Memory Mapped files on iOS – worth checking out

2

Overview

I’ve been following Carmack’s tweets on porting RAGE to iOS and was intrigued by his and other mentions that memory mapped files work so well on the platform.

Mapped files have the advantage of being cached by the OS (in kernel memory space) and paged in and out of memory as necessary. On a desktop platform or console, the unpredictable seek time of the disk makes this less feasible, but with the gauranteed solid state disk of apple products it becomes an interesting proposition.

Since the mapping is in kernel space it can actually remain cached across application launches which is a nice performance win.

The Test

Wooords has a 1MB resident english dictionary for checking word submissions against. The dictionary is a array of sorted 64bit ints, to look up a word a simple binary search is performed.

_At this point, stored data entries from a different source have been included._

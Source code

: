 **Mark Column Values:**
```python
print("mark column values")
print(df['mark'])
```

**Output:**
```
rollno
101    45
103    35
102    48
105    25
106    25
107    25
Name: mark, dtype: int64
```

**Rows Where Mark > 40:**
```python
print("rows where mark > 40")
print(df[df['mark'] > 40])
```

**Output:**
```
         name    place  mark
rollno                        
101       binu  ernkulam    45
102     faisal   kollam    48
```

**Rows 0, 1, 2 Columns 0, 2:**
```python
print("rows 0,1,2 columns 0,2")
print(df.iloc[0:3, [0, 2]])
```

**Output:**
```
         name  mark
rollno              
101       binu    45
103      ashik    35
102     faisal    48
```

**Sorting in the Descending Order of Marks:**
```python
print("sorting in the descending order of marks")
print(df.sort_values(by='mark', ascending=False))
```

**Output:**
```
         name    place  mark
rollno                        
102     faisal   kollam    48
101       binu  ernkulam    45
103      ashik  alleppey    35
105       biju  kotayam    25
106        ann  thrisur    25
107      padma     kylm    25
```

The dictionary is an ideal candidate for moving to a memory mapped file as the OS can cache the commonly hit parts of the data file and leave the rest on disk (although I’m not sure how smart the caching algorithm is? Is it page based?)

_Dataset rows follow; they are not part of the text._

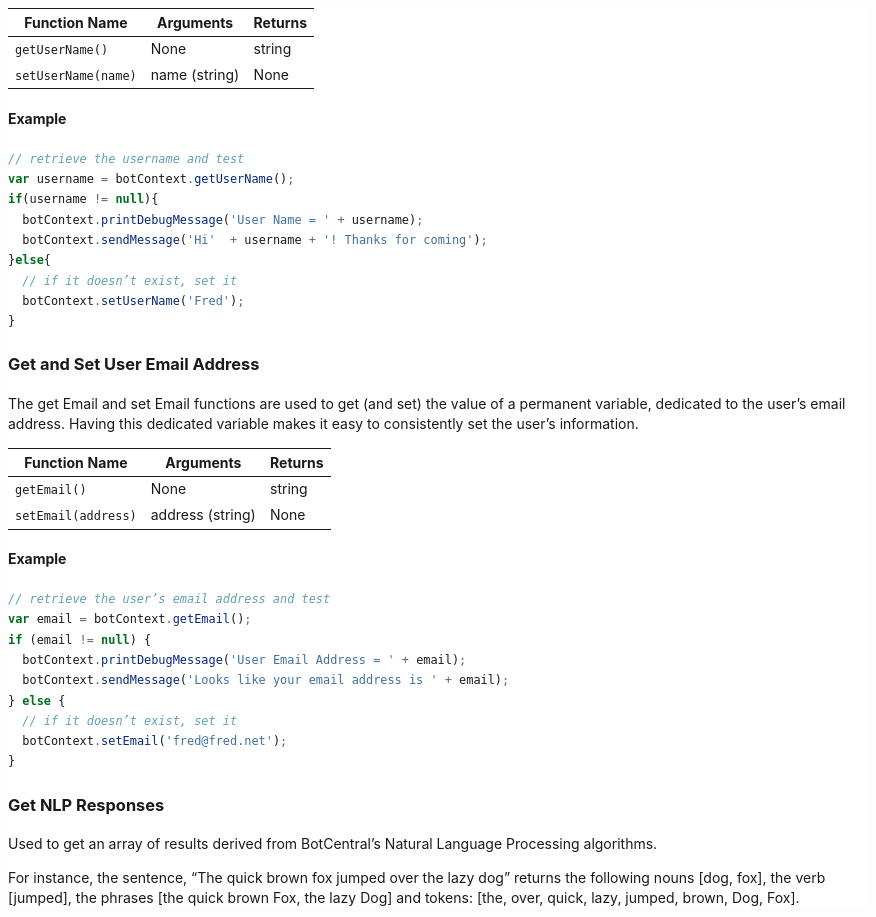 | Function Name | Arguments | Returns |
| --- | --- | --- |
| `getUserName()` | None | string |
| `setUserName(name)` | name (string) | None |

#### Example

```javascript
// retrieve the username and test
var username = botContext.getUserName();
if(username != null){
  botContext.printDebugMessage('User Name = ' + username);
  botContext.sendMessage('Hi'  + username + '! Thanks for coming');
}else{
  // if it doesn’t exist, set it
  botContext.setUserName('Fred');
}
```

### Get and Set User Email Address

The get Email and set Email functions are used to get (and set) the value of a permanent variable, dedicated to the user’s email address. Having this dedicated variable makes it easy to consistently set the user’s information.

| Function Name | Arguments | Returns |
| --- | --- | --- |
| `getEmail()` | None | string |
| `setEmail(address)` | address (string) | None |

#### Example

```javascript
// retrieve the user’s email address and test
var email = botContext.getEmail();
if (email != null) {
  botContext.printDebugMessage('User Email Address = ' + email);
  botContext.sendMessage('Looks like your email address is ' + email);
} else {
  // if it doesn’t exist, set it
  botContext.setEmail('fred@fred.net');
}
```

### Get NLP Responses

Used to get an array of results derived from BotCentral’s Natural Language Processing algorithms.

For instance, the sentence, “The quick brown fox jumped over the lazy dog” returns the following nouns [dog, fox], the verb [jumped], the phrases [the quick brown Fox, the lazy Dog] and tokens: [the, over, quick, lazy, jumped, brown, Dog, Fox].
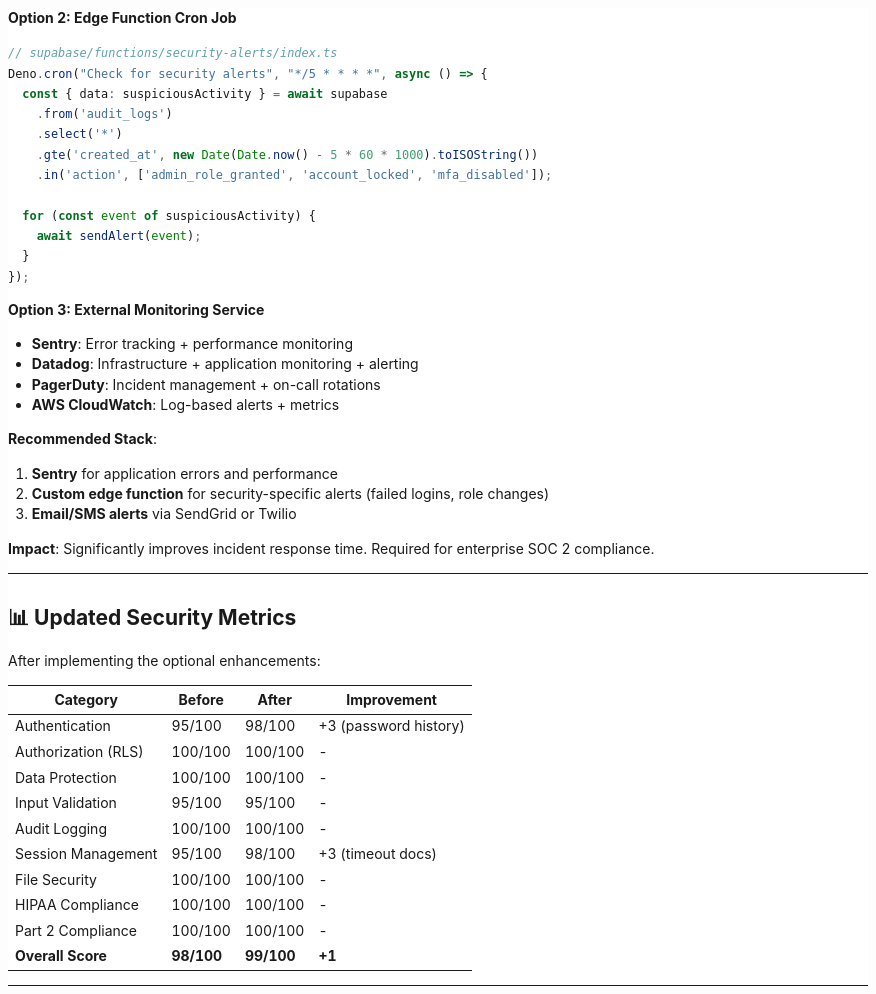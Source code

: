 **Option 2: Edge Function Cron Job**
```typescript
// supabase/functions/security-alerts/index.ts
Deno.cron("Check for security alerts", "*/5 * * * *", async () => {
  const { data: suspiciousActivity } = await supabase
    .from('audit_logs')
    .select('*')
    .gte('created_at', new Date(Date.now() - 5 * 60 * 1000).toISOString())
    .in('action', ['admin_role_granted', 'account_locked', 'mfa_disabled']);
  
  for (const event of suspiciousActivity) {
    await sendAlert(event);
  }
});
```

**Option 3: External Monitoring Service**
- **Sentry**: Error tracking + performance monitoring
- **Datadog**: Infrastructure + application monitoring + alerting
- **PagerDuty**: Incident management + on-call rotations
- **AWS CloudWatch**: Log-based alerts + metrics

**Recommended Stack**:
1. **Sentry** for application errors and performance
2. **Custom edge function** for security-specific alerts (failed logins, role changes)
3. **Email/SMS alerts** via SendGrid or Twilio

**Impact**: Significantly improves incident response time. Required for enterprise SOC 2 compliance.

---

## 📊 Updated Security Metrics

After implementing the optional enhancements:

| Category | Before | After | Improvement |
|----------|--------|-------|-------------|
| Authentication | 95/100 | 98/100 | +3 (password history) |
| Authorization (RLS) | 100/100 | 100/100 | - |
| Data Protection | 100/100 | 100/100 | - |
| Input Validation | 95/100 | 95/100 | - |
| Audit Logging | 100/100 | 100/100 | - |
| Session Management | 95/100 | 98/100 | +3 (timeout docs) |
| File Security | 100/100 | 100/100 | - |
| HIPAA Compliance | 100/100 | 100/100 | - |
| Part 2 Compliance | 100/100 | 100/100 | - |
| **Overall Score** | **98/100** | **99/100** | **+1** |

---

To test these theories out I implemented the required calls and timed the binary search for a variety of words.

Malloc Mapped
Lookup 1 0.009ms 0.111ms
Lookup 2 0.009ms 0.010ms
Lookup 3 0.008ms 0.008ms
Lookup 4 0.011ms 0.011ms
Lookup 5 0.008ms 0.072ms

As we can see the mmap array has similar performance but there’s an initial spike as the data is loaded by the kernel and a couple smaller spikes during usage.

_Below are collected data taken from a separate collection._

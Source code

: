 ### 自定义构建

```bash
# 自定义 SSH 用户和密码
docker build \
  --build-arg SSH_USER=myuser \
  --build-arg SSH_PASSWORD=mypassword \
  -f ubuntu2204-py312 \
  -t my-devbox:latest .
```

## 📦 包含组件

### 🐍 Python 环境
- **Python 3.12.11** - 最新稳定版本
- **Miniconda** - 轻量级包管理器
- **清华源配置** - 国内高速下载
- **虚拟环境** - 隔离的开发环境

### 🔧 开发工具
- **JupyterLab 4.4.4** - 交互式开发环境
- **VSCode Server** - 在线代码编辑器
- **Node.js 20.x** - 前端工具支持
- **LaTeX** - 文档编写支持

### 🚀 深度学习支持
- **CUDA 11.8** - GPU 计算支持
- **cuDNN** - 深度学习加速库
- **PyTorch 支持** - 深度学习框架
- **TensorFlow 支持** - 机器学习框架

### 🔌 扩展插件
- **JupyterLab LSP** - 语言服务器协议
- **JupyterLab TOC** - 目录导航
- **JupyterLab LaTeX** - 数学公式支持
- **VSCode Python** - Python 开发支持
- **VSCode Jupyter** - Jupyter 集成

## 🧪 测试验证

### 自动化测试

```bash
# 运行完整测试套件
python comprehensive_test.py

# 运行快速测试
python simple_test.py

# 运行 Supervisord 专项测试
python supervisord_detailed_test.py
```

For dictionary lookup the extra latency now and again is not a problem and therefore the choice to use mapped files easy.

Technical Implementation

To use a memory mapped file, simply open the file as usual and then call the mmap function. Once you’re done with the data munmap it and close the file.

Map

FILE* fp = fopen("file.dat", "rb");
fseek(fp, 0, SEEK_END);
size_t length = ftell(fp);fseek(fp, 0, SEEK_SET);
int fd = fileno(fp);
off_t offset = 0;
void* data = mmap(NULL, length, PROT_READ, MAP_SHARED, fd, offset);
fclose(fp);

Arguments

NULL Base address to use for mapping, this doesn’t matter for us, let the OS choose one
length Number of bytes to map into memory, in our case the whole file
PROT_READ We’re only interested in readying the file
MAP_SHARED Share this file with other processes on the system, if its written to we get the updates. This should be the most performant, otherwise the OS has to do a copy on write.
fd The file descriptor
offset The start of the mapping on the file

For a detailed explation of the parameters see man mmap.

Unmap

munmap(data, length);

Conclusion

Using memory mapped files can reduce your process memory footprint with minor modifications to your code. It can however cause small load stalls, so the best thing to do is to benchmark it in your application.

Overall its another great tool in the iOS developers toolbox.